_PROBLEM DESCRIPTION_:
Produce a verbatim copy of the data below that contains no pictures.

Start of DATA IN THIS EXERCISE

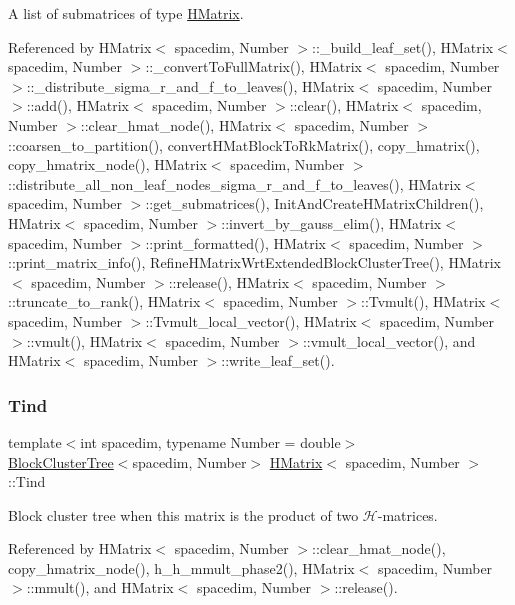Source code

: A list of submatrices of type \hyperlink{classHMatrix}{H\+Matrix}. 

Referenced by H\+Matrix$<$ spacedim, Number $>$\+::\+\_\+build\+\_\+leaf\+\_\+set(), H\+Matrix$<$ spacedim, Number $>$\+::\+\_\+convert\+To\+Full\+Matrix(), H\+Matrix$<$ spacedim, Number $>$\+::\+\_\+distribute\+\_\+sigma\+\_\+r\+\_\+and\+\_\+f\+\_\+to\+\_\+leaves(), H\+Matrix$<$ spacedim, Number $>$\+::add(), H\+Matrix$<$ spacedim, Number $>$\+::clear(), H\+Matrix$<$ spacedim, Number $>$\+::clear\+\_\+hmat\+\_\+node(), H\+Matrix$<$ spacedim, Number $>$\+::coarsen\+\_\+to\+\_\+partition(), convert\+H\+Mat\+Block\+To\+Rk\+Matrix(), copy\+\_\+hmatrix(), copy\+\_\+hmatrix\+\_\+node(), H\+Matrix$<$ spacedim, Number $>$\+::distribute\+\_\+all\+\_\+non\+\_\+leaf\+\_\+nodes\+\_\+sigma\+\_\+r\+\_\+and\+\_\+f\+\_\+to\+\_\+leaves(), H\+Matrix$<$ spacedim, Number $>$\+::get\+\_\+submatrices(), Init\+And\+Create\+H\+Matrix\+Children(), H\+Matrix$<$ spacedim, Number $>$\+::invert\+\_\+by\+\_\+gauss\+\_\+elim(), H\+Matrix$<$ spacedim, Number $>$\+::print\+\_\+formatted(), H\+Matrix$<$ spacedim, Number $>$\+::print\+\_\+matrix\+\_\+info(), Refine\+H\+Matrix\+Wrt\+Extended\+Block\+Cluster\+Tree(), H\+Matrix$<$ spacedim, Number $>$\+::release(), H\+Matrix$<$ spacedim, Number $>$\+::truncate\+\_\+to\+\_\+rank(), H\+Matrix$<$ spacedim, Number $>$\+::\+Tvmult(), H\+Matrix$<$ spacedim, Number $>$\+::\+Tvmult\+\_\+local\+\_\+vector(), H\+Matrix$<$ spacedim, Number $>$\+::vmult(), H\+Matrix$<$ spacedim, Number $>$\+::vmult\+\_\+local\+\_\+vector(), and H\+Matrix$<$ spacedim, Number $>$\+::write\+\_\+leaf\+\_\+set().

\mbox{\label{classHMatrix_a12da9454687e5ca15837d63e2bf0b595}} 
\subsubsection{\texorpdfstring{Tind}{Tind}}
{\footnotesize\ttfamily template$<$int spacedim, typename Number = double$>$ \\
\hyperlink{classBlockClusterTree}{Block\+Cluster\+Tree}$<$spacedim, Number$>$ \hyperlink{classHMatrix}{H\+Matrix}$<$ spacedim, Number $>$\+::Tind\hspace{0.3cm}{\ttfamily [private]}}

Block cluster tree when this matrix is the product of two $\mathcal{H}$-\/matrices. 

Referenced by H\+Matrix$<$ spacedim, Number $>$\+::clear\+\_\+hmat\+\_\+node(), copy\+\_\+hmatrix\+\_\+node(), h\+\_\+h\+\_\+mmult\+\_\+phase2(), H\+Matrix$<$ spacedim, Number $>$\+::mmult(), and H\+Matrix$<$ spacedim, Number $>$\+::release().


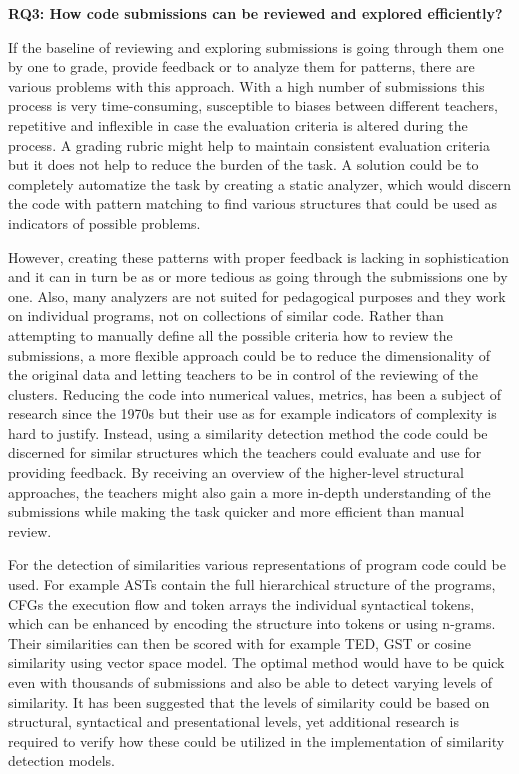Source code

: \bigskip
\noindent
\textbf{RQ3: How code submissions can be reviewed and explored efficiently?}
\bigskip

\noindent
If the baseline of reviewing and exploring submissions is going through them one by one to grade, provide feedback or to analyze them for patterns, there are various problems with this approach. With a high number of submissions this process is very time-consuming, susceptible to biases between different teachers, repetitive and inflexible in case the evaluation criteria is altered during the process. A grading rubric might help to maintain consistent evaluation criteria but it does not help to reduce the burden of the task. A solution could be to completely automatize the task by creating a static analyzer, which would discern the code with pattern matching to find various structures that could be used as indicators of possible problems.

However, creating these patterns with proper feedback is lacking in sophistication and it can in turn be as or more tedious as going through the submissions one by one. Also, many analyzers are not suited for pedagogical purposes and they work on individual programs, not on collections of similar code. Rather than attempting to manually define all the possible criteria how to review the submissions, a more flexible approach could be to reduce the dimensionality of the original data and letting teachers to be in control of the reviewing of the clusters. Reducing the code into numerical values, metrics, has been a subject of research since the 1970s but their use as for example indicators of complexity is hard to justify\cite{halstead-1972, mccabe-1976, cc-is-loc, shepperd-cc-1988}. Instead, using a similarity detection method the code could be discerned for similar structures which the teachers could evaluate and use for providing feedback. By receiving an overview of the higher-level structural approaches, the teachers might also gain a more in-depth understanding of the submissions while making the task quicker and more efficient than manual review.

For the detection of similarities various representations of program code could be used. For example ASTs contain the full hierarchical structure of the programs, CFGs the execution flow and token arrays the individual syntactical tokens, which can be enhanced by encoding the structure into tokens or using n-grams. Their similarities can then be scored with for example TED, GST or cosine similarity using vector space model. The optimal method would have to be quick even with thousands of submissions and also be able to detect varying levels of similarity. It has been suggested that the levels of similarity could be based on structural, syntactical and presentational levels\cite{luxton-sub-variation-2013}, yet additional research is required to verify how these could be utilized in the implementation of similarity detection models.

End of DATA IN THIS EXERCISE

_PROBLEM SOLUTION_:
Source code

: A list of submatrices of type \hyperlink{classHMatrix}{H\+Matrix}. 

Referenced by H\+Matrix$<$ spacedim, Number $>$\+::\+\_\+build\+\_\+leaf\+\_\+set(), H\+Matrix$<$ spacedim, Number $>$\+::\+\_\+convert\+To\+Full\+Matrix(), H\+Matrix$<$ spacedim, Number $>$\+::\+\_\+distribute\+\_\+sigma\+\_\+r\+\_\+and\+\_\+f\+\_\+to\+\_\+leaves(), H\+Matrix$<$ spacedim, Number $>$\+::add(), H\+Matrix$<$ spacedim, Number $>$\+::clear(), H\+Matrix$<$ spacedim, Number $>$\+::clear\+\_\+hmat\+\_\+node(), H\+Matrix$<$ spacedim, Number $>$\+::coarsen\+\_\+to\+\_\+partition(), convert\+H\+Mat\+Block\+To\+Rk\+Matrix(), copy\+\_\+hmatrix(), copy\+\_\+hmatrix\+\_\+node(), H\+Matrix$<$ spacedim, Number $>$\+::distribute\+\_\+all\+\_\+non\+\_\+leaf\+\_\+nodes\+\_\+sigma\+\_\+r\+\_\+and\+\_\+f\+\_\+to\+\_\+leaves(), H\+Matrix$<$ spacedim, Number $>$\+::get\+\_\+submatrices(), Init\+And\+Create\+H\+Matrix\+Children(), H\+Matrix$<$ spacedim, Number $>$\+::invert\+\_\+by\+\_\+gauss\+\_\+elim(), H\+Matrix$<$ spacedim, Number $>$\+::print\+\_\+formatted(), H\+Matrix$<$ spacedim, Number $>$\+::print\+\_\+matrix\+\_\+info(), Refine\+H\+Matrix\+Wrt\+Extended\+Block\+Cluster\+Tree(), H\+Matrix$<$ spacedim, Number $>$\+::release(), H\+Matrix$<$ spacedim, Number $>$\+::truncate\+\_\+to\+\_\+rank(), H\+Matrix$<$ spacedim, Number $>$\+::\+Tvmult(), H\+Matrix$<$ spacedim, Number $>$\+::\+Tvmult\+\_\+local\+\_\+vector(), H\+Matrix$<$ spacedim, Number $>$\+::vmult(), H\+Matrix$<$ spacedim, Number $>$\+::vmult\+\_\+local\+\_\+vector(), and H\+Matrix$<$ spacedim, Number $>$\+::write\+\_\+leaf\+\_\+set().

\mbox{\label{classHMatrix_a12da9454687e5ca15837d63e2bf0b595}} 
\subsubsection{\texorpdfstring{Tind}{Tind}}
{\footnotesize\ttfamily template$<$int spacedim, typename Number = double$>$ \\
\hyperlink{classBlockClusterTree}{Block\+Cluster\+Tree}$<$spacedim, Number$>$ \hyperlink{classHMatrix}{H\+Matrix}$<$ spacedim, Number $>$\+::Tind\hspace{0.3cm}{\ttfamily [private]}}

Block cluster tree when this matrix is the product of two $\mathcal{H}$-\/matrices. 

Referenced by H\+Matrix$<$ spacedim, Number $>$\+::clear\+\_\+hmat\+\_\+node(), copy\+\_\+hmatrix\+\_\+node(), h\+\_\+h\+\_\+mmult\+\_\+phase2(), H\+Matrix$<$ spacedim, Number $>$\+::mmult(), and H\+Matrix$<$ spacedim, Number $>$\+::release().


Source code

: \bigskip
\noindent
\textbf{RQ3: How code submissions can be reviewed and explored efficiently?}
\bigskip

\noindent
If the baseline of reviewing and exploring submissions is going through them one by one to grade, provide feedback or to analyze them for patterns, there are various problems with this approach. With a high number of submissions this process is very time-consuming, susceptible to biases between different teachers, repetitive and inflexible in case the evaluation criteria is altered during the process. A grading rubric might help to maintain consistent evaluation criteria but it does not help to reduce the burden of the task. A solution could be to completely automatize the task by creating a static analyzer, which would discern the code with pattern matching to find various structures that could be used as indicators of possible problems.

However, creating these patterns with proper feedback is lacking in sophistication and it can in turn be as or more tedious as going through the submissions one by one. Also, many analyzers are not suited for pedagogical purposes and they work on individual programs, not on collections of similar code. Rather than attempting to manually define all the possible criteria how to review the submissions, a more flexible approach could be to reduce the dimensionality of the original data and letting teachers to be in control of the reviewing of the clusters. Reducing the code into numerical values, metrics, has been a subject of research since the 1970s but their use as for example indicators of complexity is hard to justify\cite{halstead-1972, mccabe-1976, cc-is-loc, shepperd-cc-1988}. Instead, using a similarity detection method the code could be discerned for similar structures which the teachers could evaluate and use for providing feedback. By receiving an overview of the higher-level structural approaches, the teachers might also gain a more in-depth understanding of the submissions while making the task quicker and more efficient than manual review.

For the detection of similarities various representations of program code could be used. For example ASTs contain the full hierarchical structure of the programs, CFGs the execution flow and token arrays the individual syntactical tokens, which can be enhanced by encoding the structure into tokens or using n-grams. Their similarities can then be scored with for example TED, GST or cosine similarity using vector space model. The optimal method would have to be quick even with thousands of submissions and also be able to detect varying levels of similarity. It has been suggested that the levels of similarity could be based on structural, syntactical and presentational levels\cite{luxton-sub-variation-2013}, yet additional research is required to verify how these could be utilized in the implementation of similarity detection models.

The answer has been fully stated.